The real story, though, comes near the end of the April Commerce Department report. Federal government spending dropped 7.9 percent after staying nearly even in the fourth quarter. National defense spending dropped 11.7 percent. That drop in spending explains why previous growth rates had been artificially inflated. It also explains why jobs have not returned.
Actually, it gets even worse than that. After accounting for inventory growth, real final sales of domestic product (GDP minus changes in domestic inventories) was 0.8 percent — barely above recession level. This indicates that even though sales of durable goods dropped from a 21 percent increase in the fourth quarter to 10 percent in the first quarter of 2011, businesses still overbought — which will negatively impact second-quarter orders and growth.

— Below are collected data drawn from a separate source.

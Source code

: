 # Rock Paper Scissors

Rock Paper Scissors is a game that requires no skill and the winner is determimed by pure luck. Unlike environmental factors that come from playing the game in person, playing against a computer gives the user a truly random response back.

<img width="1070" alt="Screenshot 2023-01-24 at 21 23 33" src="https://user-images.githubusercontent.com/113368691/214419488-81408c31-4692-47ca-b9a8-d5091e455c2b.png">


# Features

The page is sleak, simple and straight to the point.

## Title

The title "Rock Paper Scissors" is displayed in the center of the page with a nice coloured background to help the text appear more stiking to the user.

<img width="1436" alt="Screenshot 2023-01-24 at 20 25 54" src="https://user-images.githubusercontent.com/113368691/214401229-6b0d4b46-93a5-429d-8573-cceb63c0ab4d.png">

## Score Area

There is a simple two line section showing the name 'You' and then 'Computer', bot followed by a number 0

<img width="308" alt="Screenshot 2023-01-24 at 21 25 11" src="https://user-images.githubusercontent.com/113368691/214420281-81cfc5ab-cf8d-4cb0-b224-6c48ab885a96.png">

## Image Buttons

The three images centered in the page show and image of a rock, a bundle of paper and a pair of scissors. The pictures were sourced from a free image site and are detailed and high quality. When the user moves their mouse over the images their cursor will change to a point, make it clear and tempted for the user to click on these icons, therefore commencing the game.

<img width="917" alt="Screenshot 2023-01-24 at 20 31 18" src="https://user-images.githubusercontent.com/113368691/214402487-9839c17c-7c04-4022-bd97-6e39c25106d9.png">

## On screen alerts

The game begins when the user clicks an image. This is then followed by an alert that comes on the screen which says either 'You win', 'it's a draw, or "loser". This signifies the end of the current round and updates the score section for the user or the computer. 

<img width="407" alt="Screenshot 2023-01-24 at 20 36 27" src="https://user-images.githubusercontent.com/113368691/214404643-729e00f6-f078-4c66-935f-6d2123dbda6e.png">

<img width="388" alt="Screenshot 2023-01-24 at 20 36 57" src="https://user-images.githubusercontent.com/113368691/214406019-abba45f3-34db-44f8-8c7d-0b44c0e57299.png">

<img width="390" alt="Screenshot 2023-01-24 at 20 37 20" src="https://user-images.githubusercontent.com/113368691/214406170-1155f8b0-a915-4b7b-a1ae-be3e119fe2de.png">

Obamanomics has run out of cash, and House Republicans are unlikely to give Obama another ATM card this year. The White House argument that a two-year spending spree would kick-start private growth has been shown to be entirely incorrect, and now we have even greater debt than we did before Porkulus. We are left with real growth that just barely exceeds a flat line, and given the regulatory and investment environment of the present, very little indication that we will see a sudden return to the 4-5% real growth range needed to get a massive change in unemployment.
Under those circumstances, Barack Obama’s chances of re-election appear rather dim. One might think that such a stall in the economy might interest a few people, especially given the political impact of near-zero growth outside of artificial stimulus in the ninth economic quarter of Obama’s presidency. Perhaps the media can spend a little time to discuss the impact of this report now that the OBL mission has been thoroughly dissected, but it doesn’t take a “gutsy call” to predict that the White House will keep feeding the media more on the OBL story to keep attention away from the sputtering economy.

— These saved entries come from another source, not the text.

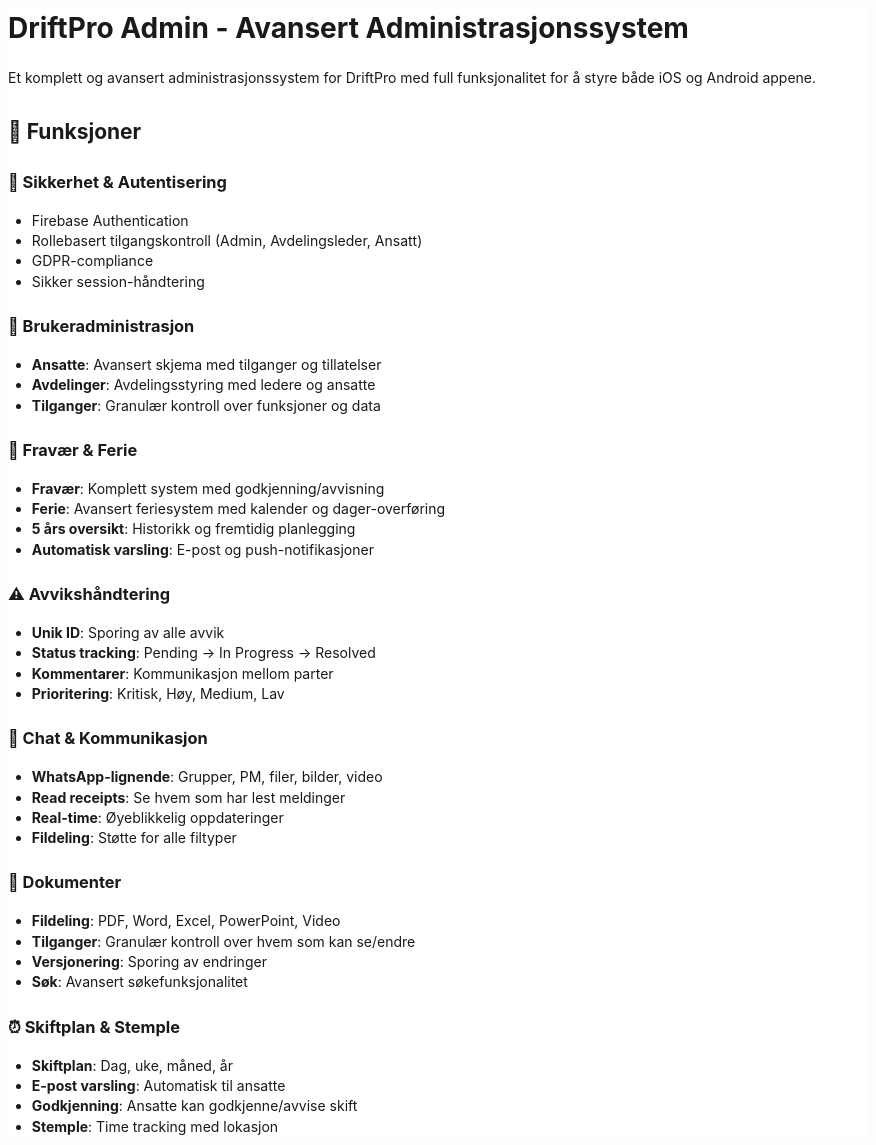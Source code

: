 # DriftPro Admin - Avansert Administrasjonssystem

Et komplett og avansert administrasjonssystem for DriftPro med full funksjonalitet for å styre både iOS og Android appene.

## 🚀 Funksjoner

### 🔐 Sikkerhet & Autentisering
- Firebase Authentication
- Rollebasert tilgangskontroll (Admin, Avdelingsleder, Ansatt)
- GDPR-compliance
- Sikker session-håndtering

### 👥 Brukeradministrasjon
- **Ansatte**: Avansert skjema med tilganger og tillatelser
- **Avdelinger**: Avdelingsstyring med ledere og ansatte
- **Tilganger**: Granulær kontroll over funksjoner og data

### 📅 Fravær & Ferie
- **Fravær**: Komplett system med godkjenning/avvisning
- **Ferie**: Avansert feriesystem med kalender og dager-overføring
- **5 års oversikt**: Historikk og fremtidig planlegging
- **Automatisk varsling**: E-post og push-notifikasjoner

### ⚠️ Avvikshåndtering
- **Unik ID**: Sporing av alle avvik
- **Status tracking**: Pending → In Progress → Resolved
- **Kommentarer**: Kommunikasjon mellom parter
- **Prioritering**: Kritisk, Høy, Medium, Lav

### 💬 Chat & Kommunikasjon
- **WhatsApp-lignende**: Grupper, PM, filer, bilder, video
- **Read receipts**: Se hvem som har lest meldinger
- **Real-time**: Øyeblikkelig oppdateringer
- **Fildeling**: Støtte for alle filtyper

### 📄 Dokumenter
- **Fildeling**: PDF, Word, Excel, PowerPoint, Video
- **Tilganger**: Granulær kontroll over hvem som kan se/endre
- **Versjonering**: Sporing av endringer
- **Søk**: Avansert søkefunksjonalitet

### ⏰ Skiftplan & Stemple
- **Skiftplan**: Dag, uke, måned, år
- **E-post varsling**: Automatisk til ansatte
- **Godkjenning**: Ansatte kan godkjenne/avvise skift
- **Stemple**: Time tracking med lokasjon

Update: The Wall Street Journal notes even more bad news from the housing market, where home values dropped significantly in Q1, especially in March:
Home values fell 3% in the first quarter from the previous quarter and 1.1% in March from the previous month, pushed down by an abundance of foreclosed homes on the market, according to data to be released Monday by real-estate website Zillow.com. Prices have now fallen for 57 consecutive months, according to Zillow.

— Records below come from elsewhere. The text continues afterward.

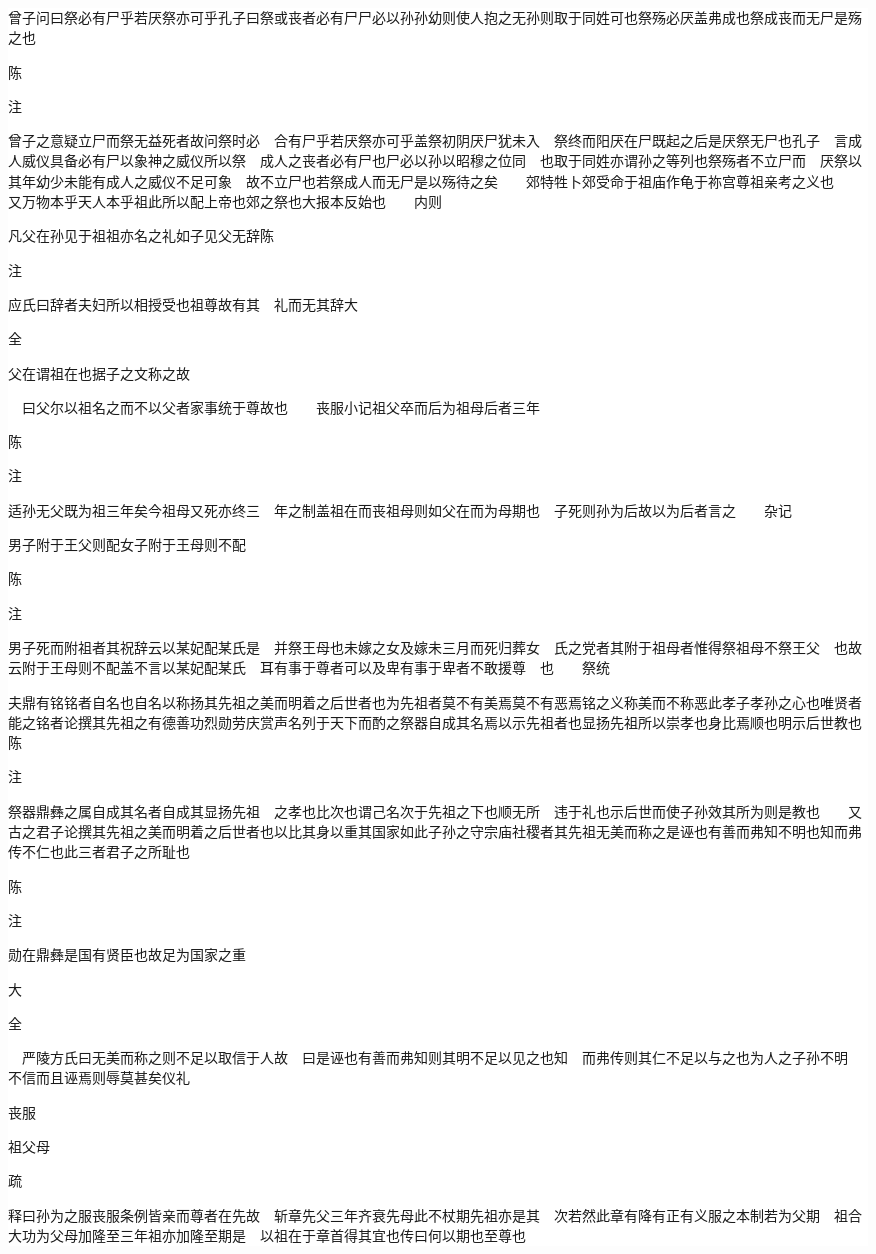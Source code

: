 曾子问曰祭必有尸乎若厌祭亦可乎孔子曰祭或丧者必有尸尸必以孙孙幼则使人抱之无孙则取于同姓可也祭殇必厌盖弗成也祭成丧而无尸是殇之也  

陈  

注  

曾子之意疑立尸而祭无益死者故问祭时必　合有尸乎若厌祭亦可乎盖祭初阴厌尸犹未入　祭终而阳厌在尸既起之后是厌祭无尸也孔子　言成人威仪具备必有尸以象神之威仪所以祭　成人之丧者必有尸也尸必以孙以昭穆之位同　也取于同姓亦谓孙之等列也祭殇者不立尸而　厌祭以其年幼少未能有成人之威仪不足可象　故不立尸也若祭成人而无尸是以殇待之矣　　郊特牲卜郊受命于祖庙作龟于祢宫尊祖亲考之义也　　又万物本乎天人本乎祖此所以配上帝也郊之祭也大报本反始也　　内则  

凡父在孙见于祖祖亦名之礼如子见父无辞陈  

注  

应氏曰辞者夫妇所以相授受也祖尊故有其　礼而无其辞大  

全  

父在谓祖在也据子之文称之故  

　曰父尔以祖名之而不以父者家事统于尊故也　　丧服小记祖父卒而后为祖母后者三年  

陈  

注  

适孙无父既为祖三年矣今祖母又死亦终三　年之制盖祖在而丧祖母则如父在而为母期也　子死则孙为后故以为后者言之　　杂记  

男子附于王父则配女子附于王母则不配  

陈  

注  

男子死而附祖者其祝辞云以某妃配某氏是　并祭王母也未嫁之女及嫁未三月而死归葬女　氏之党者其附于祖母者惟得祭祖母不祭王父　也故云附于王母则不配盖不言以某妃配某氏　耳有事于尊者可以及卑有事于卑者不敢援尊　也　　祭统  

夫鼎有铭铭者自名也自名以称扬其先祖之美而明着之后世者也为先祖者莫不有美焉莫不有恶焉铭之义称美而不称恶此孝子孝孙之心也唯贤者能之铭者论撰其先祖之有德善功烈勋劳庆赏声名列于天下而酌之祭器自成其名焉以示先祖者也显扬先祖所以崇孝也身比焉顺也明示后世教也陈  

注  

祭器鼎彝之属自成其名者自成其显扬先祖　之孝也比次也谓己名次于先祖之下也顺无所　违于礼也示后世而使子孙效其所为则是教也　　又古之君子论撰其先祖之美而明着之后世者也以比其身以重其国家如此子孙之守宗庙社稷者其先祖无美而称之是诬也有善而弗知不明也知而弗传不仁也此三者君子之所耻也  

陈  

注  

勋在鼎彝是国有贤臣也故足为国家之重  

大  

全  

　严陵方氏曰无美而称之则不足以取信于人故　曰是诬也有善而弗知则其明不足以见之也知　而弗传则其仁不足以与之也为人之子孙不明　不信而且诬焉则辱莫甚矣仪礼  

丧服  

祖父母  

疏  

释曰孙为之服丧服条例皆亲而尊者在先故　斩章先父三年齐衰先母此不杖期先祖亦是其　次若然此章有降有正有义服之本制若为父期　祖合大功为父母加隆至三年祖亦加隆至期是　以祖在于章首得其宜也传曰何以期也至尊也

Last year, the housing market showed signs of improving as price depreciation slowed in some markets and stabilized in others. In response, a number of economists began forecasting that housing would hit a bottom in late 2011, then begin to recover. But the improvements, spurred by federal programs that gave buyers up to $8,000 in tax credits, proved fleeting. Sales collapsed when the credits expired last summer, and prices in many markets have been falling ever since.
While most economists expected sales to decline after tax credits expired, the drag on the market has been greater than many anticipated. “We expected December and January to be bad” as the market reeled from the after-effects of the tax credit, said Stan Humphries, Zillow’s chief economist. But monthly declines for February and March were “really staggering,” he said. They indicate “a reflection of the true underlying demand, which is now apparent because most of the tax credit is out of the system, and it’s being completely overwhelmed by supply.”
Mr. Humphries now believes prices won’t hit bottom before next year and expects they will fall by another 7% to 9%. Other economists revised their forecasts. In April, the chief economist at mortgage company Fannie Mae, Doug Duncan, said home prices in the second quarter would be 5.3% lower than the previous-year period, down from his earlier estimate of a 2.6% decline.
The housing market will trail rather than lead the recovery, as the main problem in that market is a lack of qualified buyers, thanks to high unemployment. Given the GDP numbers, we are a long way away from producing enough qualified buyers to put a dent in inventories.